Hope Skillman Fabrics

Vogue, January 1, 1950

I’ve been wanting to write about textile designer and manufacturer Hope Skillman (1908-1981) for a long time, but pictures of her—especially with any sense of what she wore—are hard to find.  This Vogue advertisement, featuring her fabric on a dress by Claire McCardell, will have to do.

As a feminist, designer, and progressive factory owner, Hope Skillman Schary deserves to be better known.  Her New York Times obituary lists her many accomplishments.  Not only did she run her factory, Skillmill, with a mostly female staff, but she was an important member and one time president of the Fashion Group in New York, which advocated for women in fashion.  After her retirement from the garment industry, she headed up the US National Council of Women and was vice president of the International Council of Women.  What a lifetime of achievements.

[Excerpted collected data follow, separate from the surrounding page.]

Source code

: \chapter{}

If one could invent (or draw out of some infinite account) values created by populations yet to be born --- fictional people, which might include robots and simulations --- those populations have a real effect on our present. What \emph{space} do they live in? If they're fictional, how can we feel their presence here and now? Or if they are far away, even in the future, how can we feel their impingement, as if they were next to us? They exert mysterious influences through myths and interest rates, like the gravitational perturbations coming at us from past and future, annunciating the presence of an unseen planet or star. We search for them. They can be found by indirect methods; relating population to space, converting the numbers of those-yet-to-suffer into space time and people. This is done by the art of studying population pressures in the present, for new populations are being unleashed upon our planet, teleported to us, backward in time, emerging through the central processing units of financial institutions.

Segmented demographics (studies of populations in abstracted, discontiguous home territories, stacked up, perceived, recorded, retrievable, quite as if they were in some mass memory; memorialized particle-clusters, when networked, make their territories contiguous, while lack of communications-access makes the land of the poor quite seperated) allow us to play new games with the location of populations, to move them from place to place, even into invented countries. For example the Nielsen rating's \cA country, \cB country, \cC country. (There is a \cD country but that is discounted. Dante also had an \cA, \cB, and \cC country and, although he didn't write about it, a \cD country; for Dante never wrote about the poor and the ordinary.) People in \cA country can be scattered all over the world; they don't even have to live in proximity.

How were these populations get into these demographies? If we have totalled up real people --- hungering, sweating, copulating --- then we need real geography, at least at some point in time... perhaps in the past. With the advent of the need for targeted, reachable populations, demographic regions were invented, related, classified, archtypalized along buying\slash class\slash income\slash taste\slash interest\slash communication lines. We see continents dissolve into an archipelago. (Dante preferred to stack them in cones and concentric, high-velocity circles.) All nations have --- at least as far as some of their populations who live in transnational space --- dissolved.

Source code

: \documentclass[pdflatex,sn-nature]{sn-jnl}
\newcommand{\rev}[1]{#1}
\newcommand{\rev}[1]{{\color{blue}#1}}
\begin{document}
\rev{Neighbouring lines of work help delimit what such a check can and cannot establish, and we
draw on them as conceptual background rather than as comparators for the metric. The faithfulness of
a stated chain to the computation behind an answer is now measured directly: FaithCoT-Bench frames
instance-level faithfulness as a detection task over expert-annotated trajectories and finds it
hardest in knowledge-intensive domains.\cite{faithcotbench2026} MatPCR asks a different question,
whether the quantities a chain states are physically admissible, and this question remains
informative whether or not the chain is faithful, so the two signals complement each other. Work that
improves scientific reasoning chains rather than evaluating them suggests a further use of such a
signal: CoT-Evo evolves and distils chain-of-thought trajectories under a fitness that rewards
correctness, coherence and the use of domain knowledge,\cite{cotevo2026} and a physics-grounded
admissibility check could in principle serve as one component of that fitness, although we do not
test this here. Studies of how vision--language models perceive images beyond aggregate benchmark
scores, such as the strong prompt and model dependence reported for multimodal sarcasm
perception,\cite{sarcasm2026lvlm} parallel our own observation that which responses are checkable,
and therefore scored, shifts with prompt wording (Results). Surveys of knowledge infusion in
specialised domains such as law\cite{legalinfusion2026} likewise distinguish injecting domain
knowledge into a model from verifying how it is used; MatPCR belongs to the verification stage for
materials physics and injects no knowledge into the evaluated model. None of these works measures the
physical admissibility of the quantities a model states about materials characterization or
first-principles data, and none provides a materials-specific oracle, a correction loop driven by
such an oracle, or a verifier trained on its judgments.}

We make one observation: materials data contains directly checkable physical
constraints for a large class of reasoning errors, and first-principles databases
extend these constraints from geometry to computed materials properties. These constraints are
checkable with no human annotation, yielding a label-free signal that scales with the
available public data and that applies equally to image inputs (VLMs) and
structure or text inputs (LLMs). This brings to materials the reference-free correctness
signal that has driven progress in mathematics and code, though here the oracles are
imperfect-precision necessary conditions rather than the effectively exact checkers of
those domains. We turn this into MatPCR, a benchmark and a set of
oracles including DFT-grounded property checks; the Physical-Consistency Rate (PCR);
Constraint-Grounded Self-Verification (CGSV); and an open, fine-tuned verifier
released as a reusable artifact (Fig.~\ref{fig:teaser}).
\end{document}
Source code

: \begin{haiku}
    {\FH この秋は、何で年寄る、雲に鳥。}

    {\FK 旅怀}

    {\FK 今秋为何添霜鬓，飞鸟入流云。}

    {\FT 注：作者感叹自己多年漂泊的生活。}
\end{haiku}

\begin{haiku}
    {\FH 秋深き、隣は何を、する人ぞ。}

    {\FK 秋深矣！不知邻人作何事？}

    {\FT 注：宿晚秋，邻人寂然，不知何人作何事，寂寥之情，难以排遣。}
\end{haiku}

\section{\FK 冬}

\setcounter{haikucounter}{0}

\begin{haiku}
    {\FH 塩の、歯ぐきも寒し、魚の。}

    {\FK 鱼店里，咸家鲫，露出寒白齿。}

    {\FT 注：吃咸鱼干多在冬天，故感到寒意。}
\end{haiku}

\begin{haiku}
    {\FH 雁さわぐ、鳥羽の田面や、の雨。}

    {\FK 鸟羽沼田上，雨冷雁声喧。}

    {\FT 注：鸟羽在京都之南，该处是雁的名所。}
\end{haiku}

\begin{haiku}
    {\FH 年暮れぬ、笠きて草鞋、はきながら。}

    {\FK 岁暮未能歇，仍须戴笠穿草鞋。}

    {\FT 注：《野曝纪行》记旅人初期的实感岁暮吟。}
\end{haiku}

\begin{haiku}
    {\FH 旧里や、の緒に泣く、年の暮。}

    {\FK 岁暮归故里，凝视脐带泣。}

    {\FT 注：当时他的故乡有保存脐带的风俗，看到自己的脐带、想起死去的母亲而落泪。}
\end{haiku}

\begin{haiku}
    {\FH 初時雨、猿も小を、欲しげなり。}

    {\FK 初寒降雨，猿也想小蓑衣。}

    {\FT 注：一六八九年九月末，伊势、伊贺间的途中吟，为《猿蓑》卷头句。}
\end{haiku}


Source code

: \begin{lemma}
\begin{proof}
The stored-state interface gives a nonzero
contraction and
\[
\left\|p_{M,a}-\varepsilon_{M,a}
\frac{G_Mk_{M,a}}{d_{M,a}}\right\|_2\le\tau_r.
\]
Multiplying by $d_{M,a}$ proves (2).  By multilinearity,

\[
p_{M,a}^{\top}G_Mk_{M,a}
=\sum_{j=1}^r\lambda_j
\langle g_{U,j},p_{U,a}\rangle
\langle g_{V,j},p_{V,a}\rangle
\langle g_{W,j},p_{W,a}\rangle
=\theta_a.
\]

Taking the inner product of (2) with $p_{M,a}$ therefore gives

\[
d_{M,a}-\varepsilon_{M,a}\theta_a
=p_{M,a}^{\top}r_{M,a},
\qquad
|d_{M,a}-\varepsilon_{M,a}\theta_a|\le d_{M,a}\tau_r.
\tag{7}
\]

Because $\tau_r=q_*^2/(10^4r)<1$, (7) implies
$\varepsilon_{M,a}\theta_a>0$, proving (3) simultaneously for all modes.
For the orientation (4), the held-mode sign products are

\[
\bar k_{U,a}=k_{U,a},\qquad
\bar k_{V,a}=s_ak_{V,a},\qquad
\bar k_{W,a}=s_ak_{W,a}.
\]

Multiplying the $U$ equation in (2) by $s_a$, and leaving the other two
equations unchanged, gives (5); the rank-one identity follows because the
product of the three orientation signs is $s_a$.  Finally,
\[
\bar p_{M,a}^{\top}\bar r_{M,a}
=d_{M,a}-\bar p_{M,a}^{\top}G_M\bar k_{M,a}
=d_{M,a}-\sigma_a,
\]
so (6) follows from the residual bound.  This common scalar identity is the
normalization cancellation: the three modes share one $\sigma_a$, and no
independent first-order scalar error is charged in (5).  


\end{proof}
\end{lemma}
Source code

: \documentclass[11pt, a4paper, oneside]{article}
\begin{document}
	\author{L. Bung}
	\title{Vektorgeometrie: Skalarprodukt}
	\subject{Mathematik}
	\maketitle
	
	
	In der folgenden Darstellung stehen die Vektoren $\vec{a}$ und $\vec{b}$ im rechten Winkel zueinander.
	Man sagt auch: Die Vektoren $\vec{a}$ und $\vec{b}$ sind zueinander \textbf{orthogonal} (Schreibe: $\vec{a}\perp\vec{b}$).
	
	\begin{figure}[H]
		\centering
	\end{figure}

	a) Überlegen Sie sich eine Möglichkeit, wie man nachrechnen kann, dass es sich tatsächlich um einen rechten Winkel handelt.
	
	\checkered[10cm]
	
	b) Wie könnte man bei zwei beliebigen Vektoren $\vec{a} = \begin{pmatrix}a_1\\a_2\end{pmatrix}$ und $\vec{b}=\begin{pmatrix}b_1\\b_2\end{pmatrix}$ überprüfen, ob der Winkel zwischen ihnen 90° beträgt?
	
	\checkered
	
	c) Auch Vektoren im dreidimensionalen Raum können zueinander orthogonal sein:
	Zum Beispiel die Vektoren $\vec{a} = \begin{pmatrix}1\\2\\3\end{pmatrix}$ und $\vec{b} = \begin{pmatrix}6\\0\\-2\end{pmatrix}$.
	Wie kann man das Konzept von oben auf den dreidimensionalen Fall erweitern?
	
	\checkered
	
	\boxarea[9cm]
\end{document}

If you look carefully through clothing advertisements in the forties, fifties, and sixties you will see that many big companies used her wares.  Not only Townley, but also Adele Simpson, White Stag, Catalina and many more turned to her for inventive cottons.  Her fabrics were included in a 1956 exhibit of American textile at the Museum of Modern Art.  But what really made my heart beat faster was the fine print at the bottom of the ad above—in 1950 her fabrics were available for purchase by the yard.